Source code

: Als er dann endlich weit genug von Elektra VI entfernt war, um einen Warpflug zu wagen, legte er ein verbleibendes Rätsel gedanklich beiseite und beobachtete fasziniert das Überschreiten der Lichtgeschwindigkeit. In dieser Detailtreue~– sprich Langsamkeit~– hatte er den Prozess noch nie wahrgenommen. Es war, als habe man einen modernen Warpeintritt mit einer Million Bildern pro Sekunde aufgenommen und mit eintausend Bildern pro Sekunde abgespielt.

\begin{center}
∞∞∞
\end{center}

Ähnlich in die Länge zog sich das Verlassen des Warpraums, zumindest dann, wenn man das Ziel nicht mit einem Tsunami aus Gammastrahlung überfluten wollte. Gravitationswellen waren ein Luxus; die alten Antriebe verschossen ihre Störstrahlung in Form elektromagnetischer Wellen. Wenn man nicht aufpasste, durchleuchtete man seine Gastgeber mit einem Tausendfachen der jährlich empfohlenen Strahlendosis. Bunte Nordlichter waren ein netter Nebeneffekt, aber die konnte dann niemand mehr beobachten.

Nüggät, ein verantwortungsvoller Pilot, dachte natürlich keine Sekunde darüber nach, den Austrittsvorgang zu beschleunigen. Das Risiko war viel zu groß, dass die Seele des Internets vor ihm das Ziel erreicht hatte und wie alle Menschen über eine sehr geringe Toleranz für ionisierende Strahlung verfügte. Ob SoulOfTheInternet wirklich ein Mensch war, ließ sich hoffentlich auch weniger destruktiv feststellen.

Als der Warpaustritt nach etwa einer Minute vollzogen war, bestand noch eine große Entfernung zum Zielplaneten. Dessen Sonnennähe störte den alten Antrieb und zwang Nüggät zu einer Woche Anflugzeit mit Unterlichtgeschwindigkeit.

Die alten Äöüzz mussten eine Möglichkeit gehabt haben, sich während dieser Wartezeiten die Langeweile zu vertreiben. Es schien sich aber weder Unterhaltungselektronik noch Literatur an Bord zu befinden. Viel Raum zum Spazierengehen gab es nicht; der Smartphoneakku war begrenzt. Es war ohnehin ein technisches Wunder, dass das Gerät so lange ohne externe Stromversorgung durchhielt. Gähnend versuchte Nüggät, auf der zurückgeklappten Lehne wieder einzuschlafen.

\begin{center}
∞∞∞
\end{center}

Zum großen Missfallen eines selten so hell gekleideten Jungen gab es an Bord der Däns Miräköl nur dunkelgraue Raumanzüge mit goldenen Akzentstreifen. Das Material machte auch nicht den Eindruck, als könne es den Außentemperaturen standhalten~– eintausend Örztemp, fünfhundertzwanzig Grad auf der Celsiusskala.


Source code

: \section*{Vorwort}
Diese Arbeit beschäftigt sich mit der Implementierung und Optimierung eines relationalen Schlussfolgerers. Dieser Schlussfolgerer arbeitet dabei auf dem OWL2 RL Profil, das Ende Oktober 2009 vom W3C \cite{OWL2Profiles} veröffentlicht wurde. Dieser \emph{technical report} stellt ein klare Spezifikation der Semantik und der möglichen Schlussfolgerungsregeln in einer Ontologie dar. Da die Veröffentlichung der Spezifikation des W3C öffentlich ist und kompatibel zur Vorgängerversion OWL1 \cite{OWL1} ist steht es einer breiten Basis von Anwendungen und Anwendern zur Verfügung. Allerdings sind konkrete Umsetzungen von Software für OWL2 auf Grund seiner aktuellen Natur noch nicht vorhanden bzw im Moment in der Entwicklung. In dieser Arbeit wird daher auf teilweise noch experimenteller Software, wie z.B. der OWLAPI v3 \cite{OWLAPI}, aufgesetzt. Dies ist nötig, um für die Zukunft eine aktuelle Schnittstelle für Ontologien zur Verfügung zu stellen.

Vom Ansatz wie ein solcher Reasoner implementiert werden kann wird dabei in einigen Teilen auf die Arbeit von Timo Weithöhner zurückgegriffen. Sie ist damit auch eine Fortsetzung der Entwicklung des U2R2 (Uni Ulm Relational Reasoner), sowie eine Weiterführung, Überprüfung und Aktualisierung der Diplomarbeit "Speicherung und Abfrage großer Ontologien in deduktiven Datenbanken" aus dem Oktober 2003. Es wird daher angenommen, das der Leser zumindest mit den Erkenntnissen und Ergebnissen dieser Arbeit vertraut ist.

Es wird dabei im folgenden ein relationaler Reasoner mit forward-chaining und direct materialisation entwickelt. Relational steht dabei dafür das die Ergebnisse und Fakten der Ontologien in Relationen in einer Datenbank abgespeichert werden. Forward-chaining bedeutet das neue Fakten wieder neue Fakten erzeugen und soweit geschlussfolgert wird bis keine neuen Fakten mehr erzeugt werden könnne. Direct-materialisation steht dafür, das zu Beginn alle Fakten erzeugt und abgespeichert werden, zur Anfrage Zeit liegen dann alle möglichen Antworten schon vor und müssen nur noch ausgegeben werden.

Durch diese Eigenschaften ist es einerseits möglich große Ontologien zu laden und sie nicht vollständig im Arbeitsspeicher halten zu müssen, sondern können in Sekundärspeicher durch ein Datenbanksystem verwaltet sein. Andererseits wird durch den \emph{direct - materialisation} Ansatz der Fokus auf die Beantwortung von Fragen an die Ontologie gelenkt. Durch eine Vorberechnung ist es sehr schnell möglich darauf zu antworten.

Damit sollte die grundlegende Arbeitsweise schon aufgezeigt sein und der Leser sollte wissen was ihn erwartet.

———

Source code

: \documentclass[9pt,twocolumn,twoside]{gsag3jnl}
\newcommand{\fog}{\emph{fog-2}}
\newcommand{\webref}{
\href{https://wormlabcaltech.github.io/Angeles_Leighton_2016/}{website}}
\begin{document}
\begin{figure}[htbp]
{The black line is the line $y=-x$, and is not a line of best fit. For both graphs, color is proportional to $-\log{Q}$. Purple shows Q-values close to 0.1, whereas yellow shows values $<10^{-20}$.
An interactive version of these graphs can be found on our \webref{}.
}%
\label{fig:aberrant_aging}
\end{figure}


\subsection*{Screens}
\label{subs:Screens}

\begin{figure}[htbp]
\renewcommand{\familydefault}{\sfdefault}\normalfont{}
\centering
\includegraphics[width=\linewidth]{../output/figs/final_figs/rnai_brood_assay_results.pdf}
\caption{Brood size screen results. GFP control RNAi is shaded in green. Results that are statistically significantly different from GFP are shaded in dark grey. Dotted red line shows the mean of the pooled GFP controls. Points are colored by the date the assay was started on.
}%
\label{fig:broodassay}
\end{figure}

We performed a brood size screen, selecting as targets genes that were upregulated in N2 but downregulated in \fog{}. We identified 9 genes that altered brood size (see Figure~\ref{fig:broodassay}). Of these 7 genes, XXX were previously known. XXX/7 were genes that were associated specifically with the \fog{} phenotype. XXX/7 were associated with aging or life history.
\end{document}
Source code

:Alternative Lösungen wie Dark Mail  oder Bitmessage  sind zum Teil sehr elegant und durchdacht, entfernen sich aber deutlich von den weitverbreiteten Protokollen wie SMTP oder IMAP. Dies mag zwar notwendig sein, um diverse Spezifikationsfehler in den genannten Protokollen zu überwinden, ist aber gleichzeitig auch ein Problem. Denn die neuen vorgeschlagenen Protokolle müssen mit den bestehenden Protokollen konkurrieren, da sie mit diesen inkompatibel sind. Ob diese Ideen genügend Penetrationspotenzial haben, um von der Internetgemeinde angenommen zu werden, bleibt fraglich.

———

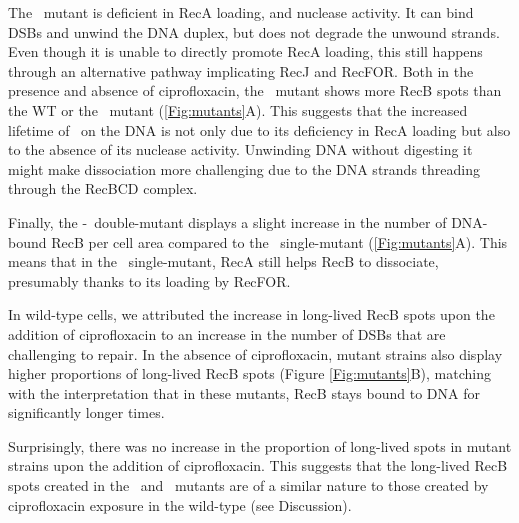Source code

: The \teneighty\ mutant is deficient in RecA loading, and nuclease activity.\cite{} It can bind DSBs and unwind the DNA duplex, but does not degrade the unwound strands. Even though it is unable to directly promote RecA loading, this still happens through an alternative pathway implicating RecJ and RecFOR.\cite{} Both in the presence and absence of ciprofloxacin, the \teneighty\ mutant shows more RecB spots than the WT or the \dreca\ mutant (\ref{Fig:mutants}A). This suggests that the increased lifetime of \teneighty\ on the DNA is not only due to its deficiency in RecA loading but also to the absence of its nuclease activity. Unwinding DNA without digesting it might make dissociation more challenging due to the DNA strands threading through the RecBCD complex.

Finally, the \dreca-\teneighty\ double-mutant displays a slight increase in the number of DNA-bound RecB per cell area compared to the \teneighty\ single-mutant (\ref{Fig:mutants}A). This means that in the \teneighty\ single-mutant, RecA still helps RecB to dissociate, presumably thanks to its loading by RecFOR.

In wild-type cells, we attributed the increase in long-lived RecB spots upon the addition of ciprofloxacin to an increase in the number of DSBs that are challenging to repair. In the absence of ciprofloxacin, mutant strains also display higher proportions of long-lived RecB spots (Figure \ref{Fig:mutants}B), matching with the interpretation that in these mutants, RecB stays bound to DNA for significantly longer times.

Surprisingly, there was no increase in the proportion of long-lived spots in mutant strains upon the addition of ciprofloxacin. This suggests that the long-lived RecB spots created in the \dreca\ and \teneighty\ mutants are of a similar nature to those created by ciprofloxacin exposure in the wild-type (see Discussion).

———

▶ [Task]: Taking the line with "In wild-type cells, we" as the first and the line with "Surprisingly, there was" as the last, retype that stretch of the data above exactly, with no other lines.

▶ [Exercise answer]:
In wild-type cells, we attributed the increase in long-lived RecB spots upon the addition of ciprofloxacin to an increase in the number of DSBs that are challenging to repair. In the absence of ciprofloxacin, mutant strains also display higher proportions of long-lived RecB spots (Figure \ref{Fig:mutants}B), matching with the interpretation that in these mutants, RecB stays bound to DNA for significantly longer times.

Surprisingly, there was no increase in the proportion of long-lived spots in mutant strains upon the addition of ciprofloxacin. This suggests that the long-lived RecB spots created in the \dreca\ and \teneighty\ mutants are of a similar nature to those created by ciprofloxacin exposure in the wild-type (see Discussion).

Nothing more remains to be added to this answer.